Israel has also changed. From a country dominated by a Western-oriented, socialist elite, it has become at once more multicultural and more traditional, with large religious and nationalist contingents (not necessarily the same thing) and a variety of subcultures, including Mizrachi (what used to be called Sephardic) Jews, Russians, and Arabs and other who are not part of the Jewish majority, at all. There is irony aplenty in these changes: the country, which used to be somewhat superior and rather closed-minded, has actually become much more diverse, with an optimistic, growth-oriented outlook that contrasts with the persistent feeling of decline that characterizes much of the American Jewish community. Still, it is an Israel very different from the "little country that could" of American folklore, and particularly jarring for those raised on the Jews-as-underdogs, liberalism-as-gospel approach prevalent among North American Jews. Accusations of Israeli human rights violations, and the coarseness of Israeli politics generally, are especially difficult for the latter to stomach.

So an American Jewish community, in demographic decline and wedded to what is essentially a social gospel religion, meets an Israel that is demographically growing but more and more politically conservative, and primed by education to think of galut (Diaspora) Jews as weak and somewhat feckless. While a core remains as attached to Israel as ever, a larger number either disengage completely or attach themselves to the small but vocal minority of Israelis--the left, the internationalists, the Tel Aviv elite--who tend to share their dim view of the Israeli majority and encourage them in more radical opinions. (It is not unusual to see pro-Palestinian or even pro-boycott manifestos adorned with Jewish names.) Conservatives, in turn, circle the wagons and begin to see any criticism of Israel as disloyal, even though the same or worse things are regularly said in Israel.

What is to be done about this situation? I don't have an easy answer, but I'll tell you two things I recently witnessed, one of which seems to me the wrong approach and one to contain seeds of the right one.

The wrong approach, I think, is to become overly defensive and politicize the issue more than is already the case. This is admittedly a difficult temptation to resist, since much of the left/liberal critique of Israel is very hard to swallow--especially coming from other Jews--and the temptation to punch back well-nigh overwhelming. Nevertheless, it seems to me a mistake, especially if one wants to involve young people who are likely to be turned off by this approach. Several community groups that I have been involved with have taken this approach, and proceeded to turn out large numbers of the faithful without really reaching anyone new.

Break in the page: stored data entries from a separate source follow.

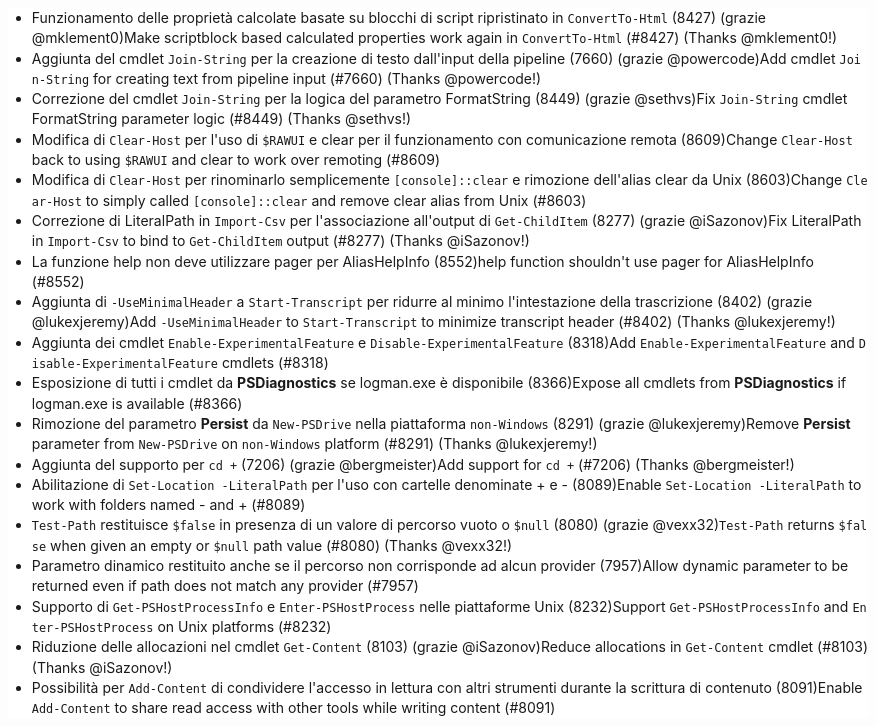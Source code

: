 - <span data-ttu-id="8ef88-195">Funzionamento delle proprietà calcolate basate su blocchi di script ripristinato in `ConvertTo-Html` (8427) (grazie @mklement0)</span><span class="sxs-lookup"><span data-stu-id="8ef88-195">Make scriptblock based calculated properties work again in `ConvertTo-Html` (#8427) (Thanks @mklement0!)</span></span>
- <span data-ttu-id="8ef88-196">Aggiunta del cmdlet `Join-String` per la creazione di testo dall'input della pipeline (7660) (grazie @powercode)</span><span class="sxs-lookup"><span data-stu-id="8ef88-196">Add cmdlet `Join-String` for creating text from pipeline input (#7660) (Thanks @powercode!)</span></span>
- <span data-ttu-id="8ef88-197">Correzione del cmdlet `Join-String` per la logica del parametro FormatString (8449) (grazie @sethvs)</span><span class="sxs-lookup"><span data-stu-id="8ef88-197">Fix `Join-String` cmdlet FormatString parameter logic (#8449) (Thanks @sethvs!)</span></span>
- <span data-ttu-id="8ef88-198">Modifica di `Clear-Host` per l'uso di `$RAWUI` e clear per il funzionamento con comunicazione remota (8609)</span><span class="sxs-lookup"><span data-stu-id="8ef88-198">Change `Clear-Host` back to using `$RAWUI` and clear to work over remoting (#8609)</span></span>
- <span data-ttu-id="8ef88-199">Modifica di `Clear-Host` per rinominarlo semplicemente `[console]::clear` e rimozione dell'alias clear da Unix (8603)</span><span class="sxs-lookup"><span data-stu-id="8ef88-199">Change `Clear-Host` to simply called `[console]::clear` and remove clear alias from Unix (#8603)</span></span>
- <span data-ttu-id="8ef88-200">Correzione di LiteralPath in `Import-Csv` per l'associazione all'output di `Get-ChildItem` (8277) (grazie @iSazonov)</span><span class="sxs-lookup"><span data-stu-id="8ef88-200">Fix LiteralPath in `Import-Csv` to bind to `Get-ChildItem` output (#8277) (Thanks @iSazonov!)</span></span>
- <span data-ttu-id="8ef88-201">La funzione help non deve utilizzare pager per AliasHelpInfo (8552)</span><span class="sxs-lookup"><span data-stu-id="8ef88-201">help function shouldn't use pager for AliasHelpInfo (#8552)</span></span>
- <span data-ttu-id="8ef88-202">Aggiunta di `-UseMinimalHeader` a `Start-Transcript` per ridurre al minimo l'intestazione della trascrizione (8402) (grazie @lukexjeremy)</span><span class="sxs-lookup"><span data-stu-id="8ef88-202">Add `-UseMinimalHeader` to `Start-Transcript` to minimize transcript header (#8402) (Thanks @lukexjeremy!)</span></span>
- <span data-ttu-id="8ef88-203">Aggiunta dei cmdlet `Enable-ExperimentalFeature` e `Disable-ExperimentalFeature` (8318)</span><span class="sxs-lookup"><span data-stu-id="8ef88-203">Add `Enable-ExperimentalFeature` and `Disable-ExperimentalFeature` cmdlets (#8318)</span></span>
- <span data-ttu-id="8ef88-204">Esposizione di tutti i cmdlet da **PSDiagnostics** se logman.exe è disponibile (8366)</span><span class="sxs-lookup"><span data-stu-id="8ef88-204">Expose all cmdlets from **PSDiagnostics** if logman.exe is available (#8366)</span></span>
- <span data-ttu-id="8ef88-205">Rimozione del parametro **Persist** da `New-PSDrive` nella piattaforma `non-Windows` (8291) (grazie @lukexjeremy)</span><span class="sxs-lookup"><span data-stu-id="8ef88-205">Remove **Persist** parameter from `New-PSDrive` on `non-Windows` platform (#8291) (Thanks @lukexjeremy!)</span></span>
- <span data-ttu-id="8ef88-206">Aggiunta del supporto per `cd +` (7206) (grazie @bergmeister)</span><span class="sxs-lookup"><span data-stu-id="8ef88-206">Add support for `cd +` (#7206) (Thanks @bergmeister!)</span></span>
- <span data-ttu-id="8ef88-207">Abilitazione di `Set-Location -LiteralPath` per l'uso con cartelle denominate + e - (8089)</span><span class="sxs-lookup"><span data-stu-id="8ef88-207">Enable `Set-Location -LiteralPath` to work with folders named - and + (#8089)</span></span>
- <span data-ttu-id="8ef88-208">`Test-Path` restituisce `$false` in presenza di un valore di percorso vuoto o `$null` (8080) (grazie @vexx32)</span><span class="sxs-lookup"><span data-stu-id="8ef88-208">`Test-Path` returns `$false` when given an empty or `$null` path value (#8080) (Thanks @vexx32!)</span></span>
- <span data-ttu-id="8ef88-209">Parametro dinamico restituito anche se il percorso non corrisponde ad alcun provider (7957)</span><span class="sxs-lookup"><span data-stu-id="8ef88-209">Allow dynamic parameter to be returned even if path does not match any provider (#7957)</span></span>
- <span data-ttu-id="8ef88-210">Supporto di `Get-PSHostProcessInfo` e `Enter-PSHostProcess` nelle piattaforme Unix (8232)</span><span class="sxs-lookup"><span data-stu-id="8ef88-210">Support `Get-PSHostProcessInfo` and `Enter-PSHostProcess` on Unix platforms (#8232)</span></span>
- <span data-ttu-id="8ef88-211">Riduzione delle allocazioni nel cmdlet `Get-Content` (8103) (grazie @iSazonov)</span><span class="sxs-lookup"><span data-stu-id="8ef88-211">Reduce allocations in `Get-Content` cmdlet (#8103) (Thanks @iSazonov!)</span></span>
- <span data-ttu-id="8ef88-212">Possibilità per `Add-Content` di condividere l'accesso in lettura con altri strumenti durante la scrittura di contenuto (8091)</span><span class="sxs-lookup"><span data-stu-id="8ef88-212">Enable `Add-Content` to share read access with other tools while writing content (#8091)</span></span>

[about_Numeric_Literals]: /powershell/module/Microsoft.PowerShell.Core/About/about_numeric_literals
[Funzionalità sperimentali]: /powershell/module/Microsoft.PowerShell.Core/About/about_Experimental_Features
[Experimental Features]: /powershell/module/Microsoft.PowerShell.Core/About/about_Experimental_Features
[PSDrive]: /powershell/module/microsoft.powershell.management/new-psdrive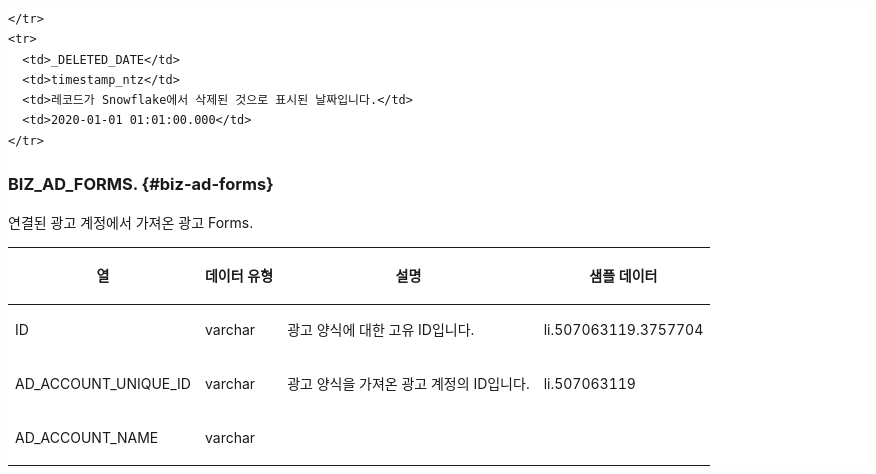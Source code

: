     </tr>
    <tr>
      <td>_DELETED_DATE</td>
      <td>timestamp_ntz</td>
      <td>레코드가 Snowflake에서 삭제된 것으로 표시된 날짜입니다.</td>
      <td>2020-01-01 01:01:00.000</td>
    </tr>
  </tbody>
</table>

### BIZ_AD_FORMS. {#biz-ad-forms}

연결된 광고 계정에서 가져온 광고 Forms.

<table>
  <tr>
    <th>
      <p>열</p>
    </th>
    <th>
      <p>데이터 유형</p>
    </th>
    <th>
      <p>설명</p>
    </th>
    <th>
      <p>샘플 데이터</p>
    </th>
  </tr>
  <tbody>
    <tr>
      <td>
        <p>ID</p>
      </td>
      <td>
        <p>varchar</p>
      </td>
      <td>
        <p>광고 양식에 대한 고유 ID입니다.</p>
      </td>
      <td>
        <p>li.507063119.3757704</p>
      </td>
    </tr>
    <tr>
      <td>
        <p>AD_ACCOUNT_UNIQUE_ID</p>
      </td>
      <td>
        <p>varchar</p>
      </td>
      <td>
        <p>광고 양식을 가져온 광고 계정의 ID입니다.</p>
      </td>
      <td>
        <p>li.507063119</p>
      </td>
    </tr>
    <tr>
      <td>
        <p>AD_ACCOUNT_NAME</p>
      </td>
      <td>
        <p>varchar</p>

A better approach was suggested by a recent visit to the Hillel House at a large university. In addition to a vareity of religious services [it was a very big campus], the center displayed literature from a wide range of Israel- or Jewish-related groups. Those who were traditional could participate in more religious activities; those of a liberal/human rights orientation could get in touch with like-minded Israeli groups; environmentalists could take biking trips to Israel, and so on down the line. The approach, in other words, was inclusive and optimistic: be left, be right, be outright weird if you wanted to be, but do it in an Israeli context and be part of the larger Jewish community. And, of course, go to Israel, with a subsidized trip from the Taglit (birthright) program if you qualified, otherwise on your own. And learn some Hebrew before (or once) you got there.

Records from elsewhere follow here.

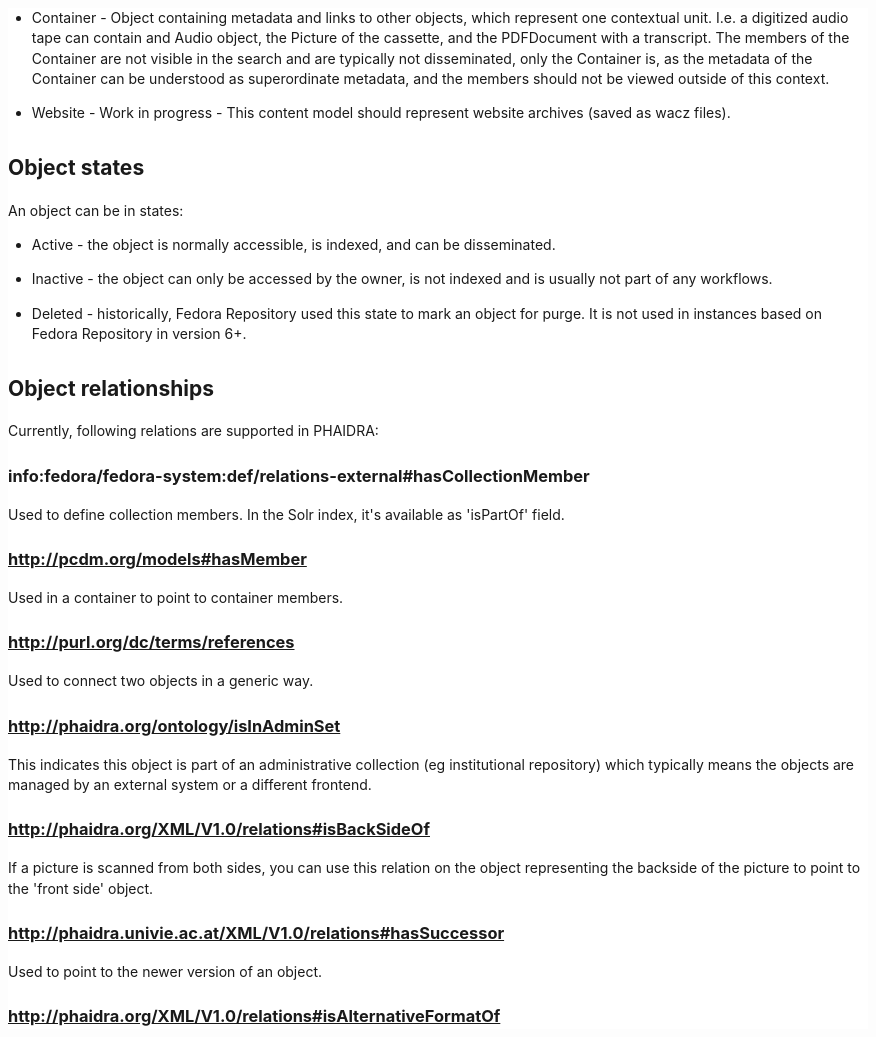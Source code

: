 - Container - Object containing metadata and links to other objects, which represent one contextual unit. I.e. a digitized audio tape can contain and Audio object, the Picture of the cassette, and the PDFDocument with a transcript. The members of the Container are not visible in the search and are typically not disseminated, only the Container is, as the metadata of the Container can be understood as superordinate metadata, and the members should not be viewed outside of this context.

- Website - Work in progress - This content model should represent website archives (saved as wacz files).

## Object states

An object can be in states:

- Active - the object is normally accessible, is indexed, and can be disseminated.

- Inactive - the object can only be accessed by the owner, is not indexed and is usually not part of any workflows.

- Deleted - historically, Fedora Repository used this state to mark an object for purge. It is not used in instances based on Fedora Repository in version 6+.

## Object relationships

Currently, following relations are supported in PHAIDRA:

### info:fedora/fedora-system:def/relations-external#hasCollectionMember

Used to define collection members. In the Solr index, it's available as 'isPartOf' field.

### http://pcdm.org/models#hasMember

Used in a container to point to container members.

### http://purl.org/dc/terms/references

Used to connect two objects in a generic way.

### http://phaidra.org/ontology/isInAdminSet

This indicates this object is part of an administrative collection (eg institutional repository) which typically means the objects are managed by an external system or a different frontend.

### http://phaidra.org/XML/V1.0/relations#isBackSideOf

If a picture is scanned from both sides, you can use this relation on the object representing the backside of the picture to point to the 'front side' object.

### http://phaidra.univie.ac.at/XML/V1.0/relations#hasSuccessor

Used to point to the newer version of an object.

### http://phaidra.org/XML/V1.0/relations#isAlternativeFormatOf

It may seem wimpy to talk about biking trips when Israel faces the range of political and strategic threats that it does today. But one has to think also about the long-term. An idealized vision of Israel as a "righteous victim" or an outpost of American democracy, however psychologically pleasing to American Jews, is both inconsistent with reality and unappealing to the younger generation. The real country--diverse, contentious, but with something to appeal to all ranges of political and cultural outlooks--is likely to be a better advertisement for itself. American Jews, in short, need less Israel advocacy and more Israel: and people with the vision and long-range outlook to provide it.